Segment Start: MATERIAL TO PROCESS
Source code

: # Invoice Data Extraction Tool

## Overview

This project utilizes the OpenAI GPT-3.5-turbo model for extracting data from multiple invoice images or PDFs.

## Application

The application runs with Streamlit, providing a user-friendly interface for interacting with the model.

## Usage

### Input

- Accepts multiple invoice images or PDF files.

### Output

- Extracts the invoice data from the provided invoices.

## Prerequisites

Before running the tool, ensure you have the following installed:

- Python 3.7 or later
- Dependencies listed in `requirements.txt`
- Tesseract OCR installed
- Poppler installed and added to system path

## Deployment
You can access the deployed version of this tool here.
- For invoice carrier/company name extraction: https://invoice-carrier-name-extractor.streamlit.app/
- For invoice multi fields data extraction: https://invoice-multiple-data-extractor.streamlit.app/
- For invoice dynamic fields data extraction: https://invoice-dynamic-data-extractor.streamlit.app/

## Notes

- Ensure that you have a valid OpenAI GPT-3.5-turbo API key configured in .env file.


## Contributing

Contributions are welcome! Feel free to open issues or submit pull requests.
Segment End: MATERIAL TO PROCESS
Segment Start: MATERIAL TO PROCESS
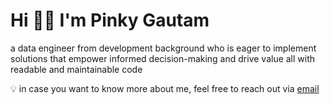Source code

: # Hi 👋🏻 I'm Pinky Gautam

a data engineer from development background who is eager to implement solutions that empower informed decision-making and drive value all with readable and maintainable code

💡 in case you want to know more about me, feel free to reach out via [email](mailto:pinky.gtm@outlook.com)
Segment End: MATERIAL TO PROCESS
▸ **YOUR ASSIGNMENT**:
Reproduce the lines of the entries above from the one with "## Contributing" to the one with "Contributions are welcome!", both included, exactly and without any other line.

▸ **ANSWER FOR THE TASK**:
## Contributing

Contributions are welcome! Feel free to open issues or submit pull requests.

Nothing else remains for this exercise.